Il en résulte un spectacle impressionnant dans un décor monumental assez unique dans les annales lyriques puisqu’il s’agit d’une sorte de machine métallique gigantesque sur laquelle les solistes chantent en équilibre instable. Avec une lecture musicale honorable, aussi bien sur la scène que dans la fosse, avec l’Orchestre de la Suisse Romande dirigé par son chef Jonathan Nott, voilà qui rend la soirée genevoise digne d’intérêt.

Mémoires genevoises

Il y a à Genève une mémoire forte autour d’Elektra. En 1990, Hugues Gall programma dans une mise en scène d’Andrei Șerban et sous la direction de Jeffrey Tate une Elektra où ne se côtoyaient rien moins que Gwyneth Jones et Leonie Rysanek. Un tel souvenir pèse évidemment lourd dans les mémoires lyriques, évoquant toujours un âge d'or révolu…
En 2010 une autre production, moins glorieuse, proposait cependant la Clytemnestre d’Eva Marton, autre légende, dans l’un de ses derniers rôles.
Pour cette troisième production en une trentaine d’années (beaucoup d'Elektra et peu de Salomé dans le paysage genevois…), Aviel Cahn fait un choix plus fortement centré sur l’originalité du projet scénique que de la performance musicale. Vu les commentaires à la sortie du théâtre lors de la première, la production a produit son petit effet.

 

 

La mécanique tragique

Le projet d’Ulrich Rasche est assez clair : il s’agit de construire une image de la tragédie d’Hofmannsthal et Richard Strauss (et par incidence de celle de Sophocle) qui permette de visualiser l’écrasement des personnages sous le poids des destins et des péripéties sanglantes qui peuplent l’histoire des Atrides. Face à cette machine monumentale, les êtres humains apparaissent minuscules, soumis à la mécanique tragique à laquelle ils sont physiquement attachés. sans pouvoir s'achapper
La tragédie, c’est d’abord une mécanique, quel qu’en soit le sujet. Les héros ou héroïnes sont prisonniers d’un réseau de causalités qui finit par les acculer dans ce dernier moment décisif qui se joue au moment où le rideau se lève. N’oublions jamais que la tragédie est d’abord un dénouement, le dernier jour de la crise, où la parole se libère.
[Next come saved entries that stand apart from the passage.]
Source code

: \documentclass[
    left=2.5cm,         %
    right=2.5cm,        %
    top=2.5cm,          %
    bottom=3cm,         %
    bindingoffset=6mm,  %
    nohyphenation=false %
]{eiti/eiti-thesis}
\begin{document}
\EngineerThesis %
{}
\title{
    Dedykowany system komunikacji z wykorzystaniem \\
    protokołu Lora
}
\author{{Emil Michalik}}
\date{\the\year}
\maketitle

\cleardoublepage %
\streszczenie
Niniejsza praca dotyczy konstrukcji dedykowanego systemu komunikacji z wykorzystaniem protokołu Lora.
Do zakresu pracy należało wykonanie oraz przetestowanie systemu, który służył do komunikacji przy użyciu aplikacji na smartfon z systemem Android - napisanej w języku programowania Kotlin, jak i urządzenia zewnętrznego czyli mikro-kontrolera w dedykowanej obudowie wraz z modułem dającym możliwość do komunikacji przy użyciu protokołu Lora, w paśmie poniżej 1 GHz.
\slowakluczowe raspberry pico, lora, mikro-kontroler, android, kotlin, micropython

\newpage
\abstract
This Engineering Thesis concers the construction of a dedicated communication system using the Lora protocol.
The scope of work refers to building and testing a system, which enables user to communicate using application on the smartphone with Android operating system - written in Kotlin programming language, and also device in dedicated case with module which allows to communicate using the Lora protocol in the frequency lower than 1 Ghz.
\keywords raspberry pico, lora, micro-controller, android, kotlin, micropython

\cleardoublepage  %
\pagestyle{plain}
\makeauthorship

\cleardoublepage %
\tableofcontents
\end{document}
Et la parole, dans la tragédie est action.

La mécanique qui alimente l’histoire de ces trois femmes, Elektra, Chrysothémis et Clytemnestre, est un réseau de haines et de vengeances dans lequel elles entrent de gré ou de force.
Élément central de l’histoire, au-delà de la malédiction qui poursuit la famille des Atrides depuis les origines, le meurtre d’Agamemnon, père d’Elektra, de Chrysothémis et d’Oreste, par son épouse Clytemnestre et son amant Egisthe, pour venger la mort d’Iphigénie, quatrième enfant du couple, sacrifiée à Aulis par Agamemnon à la demande des Dieux pour que la flotte grecque puisse appareiller pour Troie.
Un oracle ayant en outre annoncé qu’Oreste tuerait sa mère, celle-ci prend ses précautions et confie le bébé à un berger avec pour mission de le faire disparaître…
À Mycènes restent donc Chrysothémis plus soumise et plus désireuse d’une vie tranquille (un mari, des enfants) que d’un destin tragique et Elektra qui ne rêve au contraire que de venger son père, attendant un hypothétique retour d’Oreste qui a depuis longtemps disparu.
La mécanique est donc en place : une Clytemnestre inquiète sur qui pèse encore le meurtre d’Agamemnon, déchirée entre la culpabilité, le sentiment d’avoir vengé sa fille, et la vague crainte d'un retour d'Oreste, une Elektra qui a fait de la vengeance sa raison de vivre, nourrie de haine contre sa mère et Egisthe.
Le grain de sable de l’engrenage tragique, c’est le sort mystérieux d’Oreste, dont on annonce la mort à la fin du duo Clytemnestre/Elektra, climax de l’œuvre. Or les tragédies sont remplies de morts apparents, qui se révèlent au total bien vivants (voir Thésée dans la Phèdre de Racine). À la nouvelle de cette mort, Elektra décide d’agir seule, au moment où un étranger apparaît, qui se révèle être Oreste, bien vivant, lui aussi taraudé par l’envie de venger son père et de se venger de sa mère qui l’a envoyé à la mort alors qu’il était encore un innocent bébé.
Oreste accomplit son office, conformément aux destins, il tue sa mère et son amant, et en proie au remords immédiat, il quitte la scène, poursuivi par un essaim de mouches. Elektra meurt au comble de la joie et de l’émotion.
Reste Chrysothémis, désormais seule qui appelle au secours Oreste qui a fui.
Voilà en quelques mots l’histoire (bien connue) résumée, résolution d’un drame mûri pendant des décennies en 1h40 d’explosion.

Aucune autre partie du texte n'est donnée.